The compromise: batch sizes dropped to 16 for the EfficientNet B3-B7 variants (forced by their 300²-600² native input sizes) and 64 for the smaller models. This is well below what each architecture's authors recommended. Some of the absolute accuracy numbers, particularly for the CNN families, could be different with proper batch sizes and more epochs.
Why it doesn't invalidate the findings: the comparisons are between architectures under the same constraints. Swin still beat the CNNs by 11-16 points, and that gap is large enough that batch-size optimization wouldn't close it. EfficientNet's inverse scaling result is even more robust to hardware constraints: bigger models did worse with the same training budget, which is the whole point.
2. ViT-L/16 wouldn't train
ViT-L/16 with 300M+ parameters and 384² input ran out of memory immediately on the 24GB card. It does not appear in the results because it could not be trained, not because it performed poorly.
This is itself a finding: a deployment-relevant one. If you're choosing an architecture for use on a single consumer GPU, ViT-L is simply off the table. The smaller ViT-B/16 fit but failed for different reasons (see baseline-analysis.md).
3. ViT-B/16 may have been partly throttled by hardware
ViT-B/16 caused multiple crashes during training. The ~450s-per-epoch training time on the 4090 is suspicious: it suggests the model was either memory-bandwidth-bound or hitting some other resource limit. With more memory and stable training conditions, ViT-B/16's 7.17% number could move.
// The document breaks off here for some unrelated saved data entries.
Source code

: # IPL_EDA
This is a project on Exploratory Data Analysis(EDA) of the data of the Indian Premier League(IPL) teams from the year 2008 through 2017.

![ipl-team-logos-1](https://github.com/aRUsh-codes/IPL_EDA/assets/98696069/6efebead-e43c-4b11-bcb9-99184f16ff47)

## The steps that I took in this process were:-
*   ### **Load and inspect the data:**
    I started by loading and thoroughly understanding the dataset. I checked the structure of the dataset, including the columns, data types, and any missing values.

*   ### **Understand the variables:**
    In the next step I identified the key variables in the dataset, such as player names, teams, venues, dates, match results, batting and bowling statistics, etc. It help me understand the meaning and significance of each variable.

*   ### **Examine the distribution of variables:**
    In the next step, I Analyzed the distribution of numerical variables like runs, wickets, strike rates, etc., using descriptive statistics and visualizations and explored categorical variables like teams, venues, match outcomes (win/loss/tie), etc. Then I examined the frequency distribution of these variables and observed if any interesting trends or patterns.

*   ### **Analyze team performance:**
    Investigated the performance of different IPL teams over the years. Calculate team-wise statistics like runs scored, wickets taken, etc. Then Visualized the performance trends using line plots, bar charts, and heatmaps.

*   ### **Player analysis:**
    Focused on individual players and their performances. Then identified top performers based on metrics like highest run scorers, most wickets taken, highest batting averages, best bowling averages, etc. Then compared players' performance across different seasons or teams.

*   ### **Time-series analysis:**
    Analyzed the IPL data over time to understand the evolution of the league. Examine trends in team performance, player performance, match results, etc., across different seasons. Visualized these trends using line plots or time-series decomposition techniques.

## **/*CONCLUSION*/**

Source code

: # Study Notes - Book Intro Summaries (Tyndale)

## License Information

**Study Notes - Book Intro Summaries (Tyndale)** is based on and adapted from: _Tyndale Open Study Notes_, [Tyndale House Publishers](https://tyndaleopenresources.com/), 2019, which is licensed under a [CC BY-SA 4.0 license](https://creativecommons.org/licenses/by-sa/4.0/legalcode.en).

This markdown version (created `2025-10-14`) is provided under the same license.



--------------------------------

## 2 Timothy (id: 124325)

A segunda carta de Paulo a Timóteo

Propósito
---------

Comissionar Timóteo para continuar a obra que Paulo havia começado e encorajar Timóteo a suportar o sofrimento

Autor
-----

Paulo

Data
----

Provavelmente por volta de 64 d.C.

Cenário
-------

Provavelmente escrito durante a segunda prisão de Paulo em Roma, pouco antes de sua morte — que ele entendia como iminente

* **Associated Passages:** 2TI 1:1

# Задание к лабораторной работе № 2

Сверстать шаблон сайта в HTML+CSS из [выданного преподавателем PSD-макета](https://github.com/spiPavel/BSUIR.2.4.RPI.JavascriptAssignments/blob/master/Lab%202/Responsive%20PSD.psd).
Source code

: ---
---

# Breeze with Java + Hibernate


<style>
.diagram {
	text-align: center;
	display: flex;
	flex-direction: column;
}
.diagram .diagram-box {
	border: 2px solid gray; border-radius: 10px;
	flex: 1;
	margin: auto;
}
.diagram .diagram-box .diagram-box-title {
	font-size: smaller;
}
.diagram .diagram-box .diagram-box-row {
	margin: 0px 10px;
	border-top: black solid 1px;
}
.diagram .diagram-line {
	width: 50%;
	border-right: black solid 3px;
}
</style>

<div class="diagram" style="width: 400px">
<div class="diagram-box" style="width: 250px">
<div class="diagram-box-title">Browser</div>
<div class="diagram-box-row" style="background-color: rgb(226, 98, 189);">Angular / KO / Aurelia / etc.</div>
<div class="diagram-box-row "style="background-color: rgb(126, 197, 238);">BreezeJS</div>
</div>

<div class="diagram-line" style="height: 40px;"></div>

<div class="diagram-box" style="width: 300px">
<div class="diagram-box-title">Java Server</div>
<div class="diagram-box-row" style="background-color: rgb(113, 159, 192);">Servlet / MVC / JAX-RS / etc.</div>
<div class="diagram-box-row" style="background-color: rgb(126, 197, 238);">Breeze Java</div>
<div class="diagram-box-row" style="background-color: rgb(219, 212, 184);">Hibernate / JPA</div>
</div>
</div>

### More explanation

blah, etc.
But probably not by enough. The original ViT paper itself acknowledges that ViT requires JFT-300M or ImageNet-21K pretraining to work, and even DeiT (the ViT variant explicitly designed for smaller datasets) needs distillation tricks the base ViT doesn't have. The catastrophic-failure conclusion is robust; the exact failure number isn't.
4. Five epochs is short
Deliberately so: see methodology.md. But it does mean that some architectures might have continued improving with longer training. RegNet in particular looked like it was still learning at epoch 5. The conclusions in this study are about early training behavior and convergence stability, not about asymptotic performance with unlimited compute.
5. One dataset
Oxford-IIIT Pet is one fine-grained classification benchmark. Conclusions about small-data behavior would be stronger with multiple datasets: Stanford Cars, CUB-200 Birds, FGVC Aircraft would all be natural extensions. The findings here are evidence, not proof.
6. No formal hyperparameter sweep
Each model was trained with timm-default optimizer settings rather than per-model tuned hyperparameters. This is the right choice for a controlled comparison (varying one thing at a time) but it means none of the absolute accuracy numbers are claimed to be peak performance. A targeted sweep on Swin-B might push it past 96.35%; a sweep on EfficientNet-B7 might soften the inverse-scaling result.
But the relative comparison is what matters here, and the relative comparison was apples-to-apples.
What I'd do differently with more resources
- Multi-GPU with 48GB+ per device. Proper batch sizes, ViT-L training, longer epochs.
- Per-model hyperparameter optimization. Find each architecture's real ceiling on this dataset.
- Three more fine-grained datasets. Cars, Birds, Aircraft: confirm the small-data findings generalize.
- Mixed-precision and gradient accumulation. Get effective batch sizes up without needing more cards.
- Track energy consumption, not just throughput. Real deployment cares about watts.
The honest summary
The study answers a practitioner's question: given limited compute and a small dataset, which architecture should I pick?, with a clean answer: a Swin variant. The conclusions are robust enough to act on. They are not, and don't claim to be, the final word on any of these architectures' performance on small fine-grained data. Treating them as evidence rather than proof is the correct reading.